Work required> Lines in which "updater" appears should be pulled from the data below.

Dataset extract>
====================

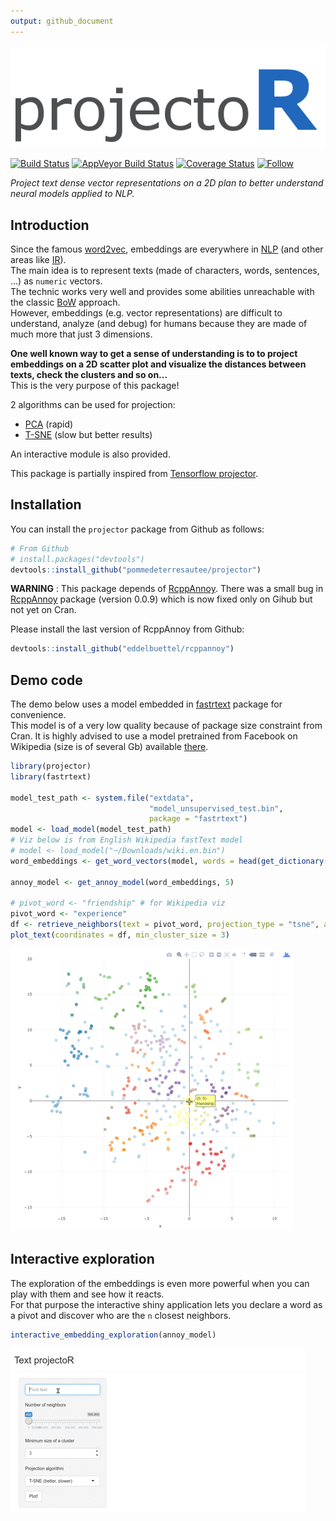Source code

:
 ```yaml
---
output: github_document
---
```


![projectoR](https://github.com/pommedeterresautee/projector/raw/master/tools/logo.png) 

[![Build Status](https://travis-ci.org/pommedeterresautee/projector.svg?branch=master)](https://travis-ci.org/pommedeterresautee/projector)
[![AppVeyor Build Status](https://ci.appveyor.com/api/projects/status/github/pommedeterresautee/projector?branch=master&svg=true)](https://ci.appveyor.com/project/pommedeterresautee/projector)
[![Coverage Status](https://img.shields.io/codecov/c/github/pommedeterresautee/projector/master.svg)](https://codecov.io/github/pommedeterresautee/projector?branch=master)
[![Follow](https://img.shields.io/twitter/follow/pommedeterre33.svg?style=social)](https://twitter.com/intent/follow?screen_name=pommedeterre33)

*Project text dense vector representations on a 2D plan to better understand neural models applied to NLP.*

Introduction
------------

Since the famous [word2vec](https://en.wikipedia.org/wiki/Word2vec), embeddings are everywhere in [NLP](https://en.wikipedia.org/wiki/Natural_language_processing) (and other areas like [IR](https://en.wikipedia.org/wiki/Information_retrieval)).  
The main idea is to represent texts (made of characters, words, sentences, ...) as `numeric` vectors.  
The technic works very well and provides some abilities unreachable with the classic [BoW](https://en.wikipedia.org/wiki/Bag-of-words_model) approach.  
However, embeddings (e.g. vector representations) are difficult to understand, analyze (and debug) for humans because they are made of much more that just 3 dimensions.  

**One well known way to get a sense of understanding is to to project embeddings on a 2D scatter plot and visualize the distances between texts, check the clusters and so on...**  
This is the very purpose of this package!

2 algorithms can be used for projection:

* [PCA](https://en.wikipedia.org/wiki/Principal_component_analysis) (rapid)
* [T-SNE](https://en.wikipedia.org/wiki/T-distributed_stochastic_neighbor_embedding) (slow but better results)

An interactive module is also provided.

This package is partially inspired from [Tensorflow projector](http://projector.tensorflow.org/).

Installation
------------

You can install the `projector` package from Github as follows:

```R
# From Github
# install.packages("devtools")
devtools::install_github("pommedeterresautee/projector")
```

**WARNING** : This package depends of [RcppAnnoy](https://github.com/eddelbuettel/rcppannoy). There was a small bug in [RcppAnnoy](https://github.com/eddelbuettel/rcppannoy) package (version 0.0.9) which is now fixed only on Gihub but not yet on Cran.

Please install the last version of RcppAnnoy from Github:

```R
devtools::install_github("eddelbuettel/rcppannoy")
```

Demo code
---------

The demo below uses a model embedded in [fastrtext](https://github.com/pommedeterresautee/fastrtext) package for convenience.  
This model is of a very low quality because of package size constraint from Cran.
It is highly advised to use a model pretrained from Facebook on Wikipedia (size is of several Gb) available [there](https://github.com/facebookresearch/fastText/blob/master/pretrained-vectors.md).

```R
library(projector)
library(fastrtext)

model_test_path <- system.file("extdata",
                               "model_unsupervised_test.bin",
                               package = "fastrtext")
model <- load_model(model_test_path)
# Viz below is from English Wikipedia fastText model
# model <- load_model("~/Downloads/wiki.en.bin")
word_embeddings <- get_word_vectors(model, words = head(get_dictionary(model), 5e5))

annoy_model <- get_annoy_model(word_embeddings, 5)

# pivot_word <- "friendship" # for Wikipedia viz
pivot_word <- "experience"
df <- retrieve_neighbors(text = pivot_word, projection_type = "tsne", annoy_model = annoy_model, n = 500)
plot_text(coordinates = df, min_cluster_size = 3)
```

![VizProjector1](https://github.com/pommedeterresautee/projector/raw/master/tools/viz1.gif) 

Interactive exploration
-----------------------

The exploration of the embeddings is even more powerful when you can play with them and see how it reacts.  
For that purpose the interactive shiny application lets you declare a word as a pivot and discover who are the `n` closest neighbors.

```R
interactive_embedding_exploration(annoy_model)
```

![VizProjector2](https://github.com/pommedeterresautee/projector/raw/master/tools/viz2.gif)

====================

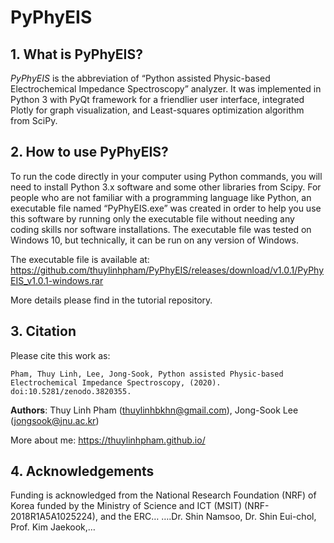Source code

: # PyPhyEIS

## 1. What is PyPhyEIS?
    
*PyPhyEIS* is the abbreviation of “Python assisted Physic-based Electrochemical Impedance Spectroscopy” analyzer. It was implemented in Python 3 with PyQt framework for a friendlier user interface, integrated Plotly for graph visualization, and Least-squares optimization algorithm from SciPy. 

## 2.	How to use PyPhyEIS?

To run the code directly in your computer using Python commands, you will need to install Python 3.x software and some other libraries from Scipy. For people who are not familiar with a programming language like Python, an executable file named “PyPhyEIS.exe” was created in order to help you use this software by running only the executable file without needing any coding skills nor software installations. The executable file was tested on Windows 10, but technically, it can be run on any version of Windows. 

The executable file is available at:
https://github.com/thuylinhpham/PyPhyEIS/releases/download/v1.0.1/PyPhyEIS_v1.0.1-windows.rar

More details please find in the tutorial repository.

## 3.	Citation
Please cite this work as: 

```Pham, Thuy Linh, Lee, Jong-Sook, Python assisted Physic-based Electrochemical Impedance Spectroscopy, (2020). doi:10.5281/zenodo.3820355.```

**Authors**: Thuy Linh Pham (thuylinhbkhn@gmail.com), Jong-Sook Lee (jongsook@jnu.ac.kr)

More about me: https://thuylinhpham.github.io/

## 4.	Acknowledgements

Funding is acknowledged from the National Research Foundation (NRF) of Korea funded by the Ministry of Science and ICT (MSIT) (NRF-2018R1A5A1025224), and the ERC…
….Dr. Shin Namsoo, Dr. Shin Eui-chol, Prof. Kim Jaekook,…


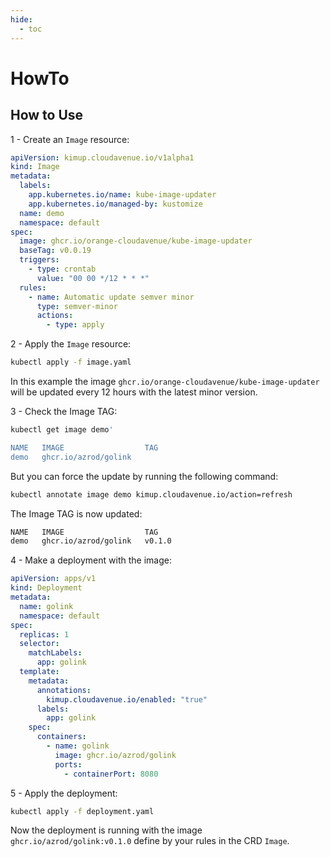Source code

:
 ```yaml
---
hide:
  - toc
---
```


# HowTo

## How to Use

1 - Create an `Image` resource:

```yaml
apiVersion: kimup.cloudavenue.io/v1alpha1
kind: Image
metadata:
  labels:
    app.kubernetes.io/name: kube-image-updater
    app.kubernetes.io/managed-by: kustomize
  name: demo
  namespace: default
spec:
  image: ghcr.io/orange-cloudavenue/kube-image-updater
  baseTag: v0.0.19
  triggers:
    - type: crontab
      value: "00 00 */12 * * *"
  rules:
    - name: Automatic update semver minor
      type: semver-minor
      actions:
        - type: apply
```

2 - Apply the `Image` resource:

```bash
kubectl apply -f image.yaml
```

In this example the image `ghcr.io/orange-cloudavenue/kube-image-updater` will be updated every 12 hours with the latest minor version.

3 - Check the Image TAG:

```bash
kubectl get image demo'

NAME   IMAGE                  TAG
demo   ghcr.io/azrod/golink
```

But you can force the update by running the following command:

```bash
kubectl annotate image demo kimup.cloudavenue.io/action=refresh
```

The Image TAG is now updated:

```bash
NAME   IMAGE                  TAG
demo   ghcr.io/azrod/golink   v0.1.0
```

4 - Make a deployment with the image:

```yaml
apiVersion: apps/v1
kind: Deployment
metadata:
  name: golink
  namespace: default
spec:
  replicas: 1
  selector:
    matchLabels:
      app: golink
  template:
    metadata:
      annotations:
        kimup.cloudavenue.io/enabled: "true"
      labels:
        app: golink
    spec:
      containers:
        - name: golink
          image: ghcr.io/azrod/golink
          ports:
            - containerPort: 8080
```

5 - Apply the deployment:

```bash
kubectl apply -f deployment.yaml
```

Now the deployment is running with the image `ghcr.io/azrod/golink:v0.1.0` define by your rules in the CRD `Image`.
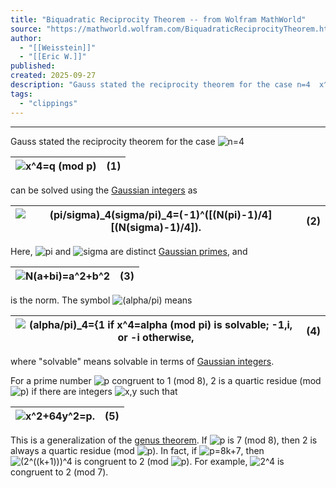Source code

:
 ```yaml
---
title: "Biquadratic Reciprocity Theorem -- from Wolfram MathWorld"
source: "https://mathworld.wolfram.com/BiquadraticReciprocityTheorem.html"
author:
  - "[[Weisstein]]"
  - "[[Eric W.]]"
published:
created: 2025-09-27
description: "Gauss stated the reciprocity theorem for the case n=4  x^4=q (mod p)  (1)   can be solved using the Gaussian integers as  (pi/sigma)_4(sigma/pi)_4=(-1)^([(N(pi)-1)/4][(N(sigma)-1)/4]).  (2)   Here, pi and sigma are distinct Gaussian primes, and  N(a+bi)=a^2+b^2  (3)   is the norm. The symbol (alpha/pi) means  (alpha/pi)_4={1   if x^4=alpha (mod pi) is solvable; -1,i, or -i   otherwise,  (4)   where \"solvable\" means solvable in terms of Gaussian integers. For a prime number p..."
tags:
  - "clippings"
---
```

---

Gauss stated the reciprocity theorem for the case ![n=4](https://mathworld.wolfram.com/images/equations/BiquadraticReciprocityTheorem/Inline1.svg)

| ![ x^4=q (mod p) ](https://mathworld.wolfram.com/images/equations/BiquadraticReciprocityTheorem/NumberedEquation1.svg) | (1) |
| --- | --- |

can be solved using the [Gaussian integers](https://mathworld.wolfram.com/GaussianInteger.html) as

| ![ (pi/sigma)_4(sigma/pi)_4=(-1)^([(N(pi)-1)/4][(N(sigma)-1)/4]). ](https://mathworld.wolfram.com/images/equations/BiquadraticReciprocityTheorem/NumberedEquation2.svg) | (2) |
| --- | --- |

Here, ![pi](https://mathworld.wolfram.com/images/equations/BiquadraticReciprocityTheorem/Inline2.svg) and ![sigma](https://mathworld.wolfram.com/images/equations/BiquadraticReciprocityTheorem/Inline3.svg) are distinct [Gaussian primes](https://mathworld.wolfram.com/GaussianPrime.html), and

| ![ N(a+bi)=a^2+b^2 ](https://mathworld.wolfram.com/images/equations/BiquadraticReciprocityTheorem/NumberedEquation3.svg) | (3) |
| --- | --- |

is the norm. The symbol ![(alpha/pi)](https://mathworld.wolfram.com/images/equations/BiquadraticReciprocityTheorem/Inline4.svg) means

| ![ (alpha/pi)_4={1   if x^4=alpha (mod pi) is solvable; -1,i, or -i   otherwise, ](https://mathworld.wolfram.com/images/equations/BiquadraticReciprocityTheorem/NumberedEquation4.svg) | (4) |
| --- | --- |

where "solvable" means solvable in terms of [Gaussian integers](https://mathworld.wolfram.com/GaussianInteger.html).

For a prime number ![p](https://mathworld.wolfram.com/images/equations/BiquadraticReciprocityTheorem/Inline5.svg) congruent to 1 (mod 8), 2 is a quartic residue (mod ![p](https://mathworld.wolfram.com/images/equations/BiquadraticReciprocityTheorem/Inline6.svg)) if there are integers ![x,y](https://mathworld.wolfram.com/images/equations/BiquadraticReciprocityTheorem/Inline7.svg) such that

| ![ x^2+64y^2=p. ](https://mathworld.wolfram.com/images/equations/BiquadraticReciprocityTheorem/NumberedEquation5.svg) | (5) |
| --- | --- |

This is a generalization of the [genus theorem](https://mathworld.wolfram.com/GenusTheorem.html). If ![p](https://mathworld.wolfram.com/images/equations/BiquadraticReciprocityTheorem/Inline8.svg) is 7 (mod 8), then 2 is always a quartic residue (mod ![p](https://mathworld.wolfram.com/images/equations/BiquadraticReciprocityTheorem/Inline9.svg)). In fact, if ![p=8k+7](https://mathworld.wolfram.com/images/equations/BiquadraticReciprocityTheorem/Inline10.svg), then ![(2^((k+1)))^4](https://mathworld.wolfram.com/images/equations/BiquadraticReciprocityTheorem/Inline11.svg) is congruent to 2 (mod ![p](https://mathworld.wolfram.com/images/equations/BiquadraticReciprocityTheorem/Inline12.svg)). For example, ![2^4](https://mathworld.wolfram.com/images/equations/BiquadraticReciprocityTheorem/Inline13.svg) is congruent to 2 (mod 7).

====================

Output>
    app.kubernetes.io/name: kube-image-updater
  image: ghcr.io/orange-cloudavenue/kube-image-updater
In this example the image `ghcr.io/orange-cloudavenue/kube-image-updater` will be updated every 12 hours with the latest minor version.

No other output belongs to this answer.